━━━ INFORMATION PROVIDED ━━━

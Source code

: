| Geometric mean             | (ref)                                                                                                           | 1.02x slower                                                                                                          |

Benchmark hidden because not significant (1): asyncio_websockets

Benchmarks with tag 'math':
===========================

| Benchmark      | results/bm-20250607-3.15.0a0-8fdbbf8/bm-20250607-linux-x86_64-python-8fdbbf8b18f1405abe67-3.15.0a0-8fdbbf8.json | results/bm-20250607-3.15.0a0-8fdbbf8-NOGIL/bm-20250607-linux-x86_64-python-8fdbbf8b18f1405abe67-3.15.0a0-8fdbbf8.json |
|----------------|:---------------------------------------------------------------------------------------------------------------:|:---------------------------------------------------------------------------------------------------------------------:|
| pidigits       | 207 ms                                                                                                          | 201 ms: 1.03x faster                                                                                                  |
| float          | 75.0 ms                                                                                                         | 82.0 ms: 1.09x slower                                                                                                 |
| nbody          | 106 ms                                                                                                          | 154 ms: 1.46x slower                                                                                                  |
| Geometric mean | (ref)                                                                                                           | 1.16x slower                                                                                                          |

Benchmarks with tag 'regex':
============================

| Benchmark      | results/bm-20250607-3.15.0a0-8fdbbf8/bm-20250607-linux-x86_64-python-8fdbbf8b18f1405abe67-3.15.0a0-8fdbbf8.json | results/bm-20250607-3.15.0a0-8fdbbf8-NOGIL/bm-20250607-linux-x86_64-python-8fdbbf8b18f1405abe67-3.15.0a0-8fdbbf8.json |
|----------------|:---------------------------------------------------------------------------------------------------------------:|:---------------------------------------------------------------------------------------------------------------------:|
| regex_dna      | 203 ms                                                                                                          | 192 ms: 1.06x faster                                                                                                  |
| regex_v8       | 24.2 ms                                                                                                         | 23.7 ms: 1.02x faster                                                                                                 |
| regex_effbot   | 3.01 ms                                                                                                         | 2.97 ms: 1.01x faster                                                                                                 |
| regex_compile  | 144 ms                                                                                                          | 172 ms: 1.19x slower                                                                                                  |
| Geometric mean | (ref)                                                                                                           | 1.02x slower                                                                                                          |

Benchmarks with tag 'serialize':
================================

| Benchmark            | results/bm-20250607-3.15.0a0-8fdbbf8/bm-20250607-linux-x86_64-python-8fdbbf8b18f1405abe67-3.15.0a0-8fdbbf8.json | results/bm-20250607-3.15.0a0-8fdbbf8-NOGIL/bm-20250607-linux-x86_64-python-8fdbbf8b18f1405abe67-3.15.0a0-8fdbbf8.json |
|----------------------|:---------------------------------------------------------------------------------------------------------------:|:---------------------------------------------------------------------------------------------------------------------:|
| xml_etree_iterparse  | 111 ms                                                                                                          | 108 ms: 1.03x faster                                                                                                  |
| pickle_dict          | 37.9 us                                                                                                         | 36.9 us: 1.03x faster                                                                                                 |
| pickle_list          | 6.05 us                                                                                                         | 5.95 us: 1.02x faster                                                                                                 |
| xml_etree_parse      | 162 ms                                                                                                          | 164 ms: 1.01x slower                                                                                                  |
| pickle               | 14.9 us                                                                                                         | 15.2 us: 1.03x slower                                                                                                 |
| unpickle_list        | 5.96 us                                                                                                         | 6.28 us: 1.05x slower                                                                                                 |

━━━

WORK TO BE COMPLETED
Copy every line of the entries above in which "Benchmarks" occurs.

PROBLEM SOLUTION
Benchmarks with tag 'math':
Benchmarks with tag 'regex':
Benchmarks with tag 'serialize':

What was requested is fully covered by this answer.